I looked up the qualification standards for the IPC Athletics World Championships starting next week and was surprised that the B standard is only 2.75m and the A standard 3.70m. I’m not sure about the A standard, but I certainly shouldn’t have had any problem getting the B standard. I guess for totally blind people to run on their own, learn the long jump technique and land on the board isn’t an easy feat. I’ve done various types of jumps onto a high jump bed in training and that split second being between the floor and the bed petrifies me! I happily do it, but I’m always glad when it’s over!

So, I don’t know whether I’m going to become a long jump superstar, but there would be no harm in trying it again, after all landing in the sand is at least sort of soft!

Thursday, 6 January 2011


This is not a moany post, just a post to keep track of my injuries.
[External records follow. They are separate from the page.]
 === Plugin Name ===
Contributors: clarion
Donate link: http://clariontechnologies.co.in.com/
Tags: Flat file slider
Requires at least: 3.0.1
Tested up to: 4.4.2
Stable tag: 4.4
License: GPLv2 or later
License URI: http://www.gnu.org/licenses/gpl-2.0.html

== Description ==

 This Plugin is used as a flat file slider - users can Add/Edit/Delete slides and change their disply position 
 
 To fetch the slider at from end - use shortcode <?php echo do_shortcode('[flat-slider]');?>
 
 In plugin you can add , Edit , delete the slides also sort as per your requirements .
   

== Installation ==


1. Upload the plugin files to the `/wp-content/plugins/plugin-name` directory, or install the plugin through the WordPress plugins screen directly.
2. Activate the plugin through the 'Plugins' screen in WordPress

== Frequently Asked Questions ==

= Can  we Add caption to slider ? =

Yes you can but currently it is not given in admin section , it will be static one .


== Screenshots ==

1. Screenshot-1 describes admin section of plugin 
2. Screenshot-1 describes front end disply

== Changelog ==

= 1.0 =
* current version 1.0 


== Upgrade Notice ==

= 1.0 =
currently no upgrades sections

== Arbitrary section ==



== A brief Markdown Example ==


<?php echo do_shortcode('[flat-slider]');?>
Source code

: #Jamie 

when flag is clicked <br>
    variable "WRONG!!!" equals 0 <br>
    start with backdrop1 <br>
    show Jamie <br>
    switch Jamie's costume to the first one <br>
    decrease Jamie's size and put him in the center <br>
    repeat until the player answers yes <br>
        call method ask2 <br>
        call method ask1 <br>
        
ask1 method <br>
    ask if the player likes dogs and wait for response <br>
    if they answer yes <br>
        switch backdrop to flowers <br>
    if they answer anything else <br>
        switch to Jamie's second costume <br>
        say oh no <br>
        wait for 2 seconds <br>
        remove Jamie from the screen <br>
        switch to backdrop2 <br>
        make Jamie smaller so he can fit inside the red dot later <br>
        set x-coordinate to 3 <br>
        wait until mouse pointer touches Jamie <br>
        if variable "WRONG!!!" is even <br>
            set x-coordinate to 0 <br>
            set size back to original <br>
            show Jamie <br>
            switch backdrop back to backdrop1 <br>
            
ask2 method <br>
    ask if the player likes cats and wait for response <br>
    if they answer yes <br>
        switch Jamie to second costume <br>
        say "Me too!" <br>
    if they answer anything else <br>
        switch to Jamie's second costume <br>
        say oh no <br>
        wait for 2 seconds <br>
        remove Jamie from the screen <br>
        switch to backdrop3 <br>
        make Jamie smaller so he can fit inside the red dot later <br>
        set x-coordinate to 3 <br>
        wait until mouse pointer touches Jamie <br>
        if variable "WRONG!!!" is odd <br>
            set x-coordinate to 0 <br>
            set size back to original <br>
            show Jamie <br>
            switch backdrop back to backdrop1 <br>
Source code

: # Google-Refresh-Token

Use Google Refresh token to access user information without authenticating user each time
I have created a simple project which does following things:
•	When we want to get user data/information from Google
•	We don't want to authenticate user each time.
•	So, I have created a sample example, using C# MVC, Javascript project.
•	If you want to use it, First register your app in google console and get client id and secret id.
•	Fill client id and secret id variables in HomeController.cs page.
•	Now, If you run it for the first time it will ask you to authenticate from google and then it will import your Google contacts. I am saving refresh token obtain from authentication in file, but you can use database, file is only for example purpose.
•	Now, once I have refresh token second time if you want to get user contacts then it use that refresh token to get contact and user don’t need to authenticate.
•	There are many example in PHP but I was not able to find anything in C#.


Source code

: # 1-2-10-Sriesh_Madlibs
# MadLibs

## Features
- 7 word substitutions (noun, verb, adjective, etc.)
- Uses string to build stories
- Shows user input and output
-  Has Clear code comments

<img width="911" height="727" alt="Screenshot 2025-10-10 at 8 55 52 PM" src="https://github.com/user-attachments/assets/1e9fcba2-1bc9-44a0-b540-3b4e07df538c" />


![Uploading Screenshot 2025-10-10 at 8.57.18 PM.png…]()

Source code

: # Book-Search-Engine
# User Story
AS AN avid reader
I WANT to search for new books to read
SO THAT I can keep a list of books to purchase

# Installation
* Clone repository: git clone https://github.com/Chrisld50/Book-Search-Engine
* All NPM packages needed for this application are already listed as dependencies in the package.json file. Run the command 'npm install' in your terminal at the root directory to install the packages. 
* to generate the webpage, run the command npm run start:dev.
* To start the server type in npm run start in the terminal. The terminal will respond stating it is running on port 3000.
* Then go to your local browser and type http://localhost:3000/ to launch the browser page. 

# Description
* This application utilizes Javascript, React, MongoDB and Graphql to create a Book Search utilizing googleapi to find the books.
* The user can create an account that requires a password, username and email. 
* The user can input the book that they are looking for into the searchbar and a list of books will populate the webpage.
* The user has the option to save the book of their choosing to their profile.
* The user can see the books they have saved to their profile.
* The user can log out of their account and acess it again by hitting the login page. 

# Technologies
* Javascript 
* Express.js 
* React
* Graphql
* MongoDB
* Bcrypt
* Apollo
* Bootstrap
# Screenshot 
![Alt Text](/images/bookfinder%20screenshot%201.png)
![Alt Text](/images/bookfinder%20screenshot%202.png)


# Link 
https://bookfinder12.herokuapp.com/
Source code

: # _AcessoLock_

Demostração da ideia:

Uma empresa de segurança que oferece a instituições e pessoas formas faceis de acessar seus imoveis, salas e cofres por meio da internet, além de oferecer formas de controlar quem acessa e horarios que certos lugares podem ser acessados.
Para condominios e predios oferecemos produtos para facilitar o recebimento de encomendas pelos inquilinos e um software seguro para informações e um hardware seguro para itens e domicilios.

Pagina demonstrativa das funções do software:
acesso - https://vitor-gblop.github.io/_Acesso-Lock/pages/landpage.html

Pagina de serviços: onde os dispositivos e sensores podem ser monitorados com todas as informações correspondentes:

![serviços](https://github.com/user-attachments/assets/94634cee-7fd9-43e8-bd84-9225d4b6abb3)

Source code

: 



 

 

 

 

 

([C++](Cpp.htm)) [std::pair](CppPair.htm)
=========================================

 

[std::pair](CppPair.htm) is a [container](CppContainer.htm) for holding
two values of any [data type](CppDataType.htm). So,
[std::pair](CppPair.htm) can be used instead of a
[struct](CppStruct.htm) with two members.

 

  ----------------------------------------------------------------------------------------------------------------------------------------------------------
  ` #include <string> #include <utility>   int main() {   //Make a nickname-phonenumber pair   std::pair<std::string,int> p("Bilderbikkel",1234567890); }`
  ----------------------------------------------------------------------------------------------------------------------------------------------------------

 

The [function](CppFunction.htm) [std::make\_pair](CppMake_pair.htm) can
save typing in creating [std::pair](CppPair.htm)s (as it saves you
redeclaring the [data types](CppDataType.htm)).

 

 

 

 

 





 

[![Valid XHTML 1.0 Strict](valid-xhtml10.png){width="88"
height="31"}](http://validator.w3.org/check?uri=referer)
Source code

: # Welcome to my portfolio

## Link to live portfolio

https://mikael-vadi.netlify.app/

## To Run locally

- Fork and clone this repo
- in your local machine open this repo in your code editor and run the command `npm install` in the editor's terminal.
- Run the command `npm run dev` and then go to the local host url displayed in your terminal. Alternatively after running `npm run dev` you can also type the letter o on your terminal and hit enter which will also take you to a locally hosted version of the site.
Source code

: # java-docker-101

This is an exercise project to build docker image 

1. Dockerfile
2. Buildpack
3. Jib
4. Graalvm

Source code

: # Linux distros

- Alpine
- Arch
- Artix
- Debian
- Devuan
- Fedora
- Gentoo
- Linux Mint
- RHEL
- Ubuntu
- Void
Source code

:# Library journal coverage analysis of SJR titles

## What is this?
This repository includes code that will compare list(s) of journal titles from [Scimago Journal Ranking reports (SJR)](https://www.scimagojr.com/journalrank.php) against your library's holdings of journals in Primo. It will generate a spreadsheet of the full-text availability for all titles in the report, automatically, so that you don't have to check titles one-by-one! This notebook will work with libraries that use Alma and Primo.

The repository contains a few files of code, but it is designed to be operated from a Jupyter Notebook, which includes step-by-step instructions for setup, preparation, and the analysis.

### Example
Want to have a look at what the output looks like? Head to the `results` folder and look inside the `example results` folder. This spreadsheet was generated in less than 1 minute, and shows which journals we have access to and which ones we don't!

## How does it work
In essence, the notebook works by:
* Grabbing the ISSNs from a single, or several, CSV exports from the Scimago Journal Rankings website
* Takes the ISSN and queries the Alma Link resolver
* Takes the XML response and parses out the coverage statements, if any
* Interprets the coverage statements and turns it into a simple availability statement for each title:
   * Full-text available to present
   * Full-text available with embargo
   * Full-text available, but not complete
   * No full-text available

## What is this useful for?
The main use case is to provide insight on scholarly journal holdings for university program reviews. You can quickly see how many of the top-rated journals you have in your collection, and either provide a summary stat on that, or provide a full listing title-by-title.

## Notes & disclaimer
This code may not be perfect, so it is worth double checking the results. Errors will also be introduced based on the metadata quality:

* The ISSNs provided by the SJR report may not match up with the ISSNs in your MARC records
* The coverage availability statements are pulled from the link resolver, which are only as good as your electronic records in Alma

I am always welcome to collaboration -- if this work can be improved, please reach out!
My body is determined to give up on me!

Ankle – sprained February 2010, have been waiting 8 weeks and counting for an anti-inflammatory injection.
Shin – keeps getting very sore and has progressed to being sore on the bone too, lots of ice.
Calf – Very tight on the top inside, have full flexibility with stretches, very annoying.
Achilles – Wake up with a stiff heel every morning, have been given eccentric loading exercises to help ease the problem.

So apart from that I’m fine! I’ve managed not to let it stop me from completing full training sessions so far.

Saturday, 1 January 2011

Happy New Year!

So, it’s 2011 if you hadn’t already noticed! Time to look back and forward!

I’d say I’ve had a pretty tough year athletics wise and it’s been very frustrating. My ankle injury from February is still causing me problems and wrecked my season. I didn’t achieve the qualification standards for the World Champs or times anyway close to satisfactory. I also had trouble finding a guide runner, but at least this is one of the issues now resolved.

On the up side I’ve been doing better than I anticipated at uni, scoring two distinctions for my first two modules. I’ve been slacking a bit recently, but I plan to find some motivation from somewhere soon!

Calvin and I are still having a rollercoaster of a time. I do my best with him and work so hard to control him, but I fear it will never be enough. I have to accept he’s not going to be Guide Dog of the Year is not like most Guide Dogs and never will be.

Other than the above I’ve not really had an exciting year. My birthday was very low key; I saw JLS and Westlife in concert and attended my first hen do.

My love life has been non-existent. This is no big deal though, as I’m past the desperation years of being a teenager and can quite happily get a long being single. I also need to make the most of being selfish!

This is such a big year for me! My dream is to be at the Paralympics in 2012 and by the time this year is out I’ll know if I’m anywhere close to for filling my aspiration. I am seriously going to work my ass off, as I’m the only one who can make this opportunity possible. At the moment I find myself never happy in training, but only because I’m so determined to reach my goal. How can I be happy with coming last all of the time, blind or not, I want to be as good as everyone else! The qualification standards will be released in March and I truly hope they’ll be within my reach!

To be honest I don’t really care about anything else this year! Yeah I’ll continue to work hard at uni, try and become more independent with Calvin and life in general, but my focus is purely getting those all important qualification standards. I want to be and will be a world class athlete!

Thanks to everyone who makes the effort to read this blog. I write it for me, myself and I, yet also appreciate the comments!

2011, may you and I be the author of our destiny!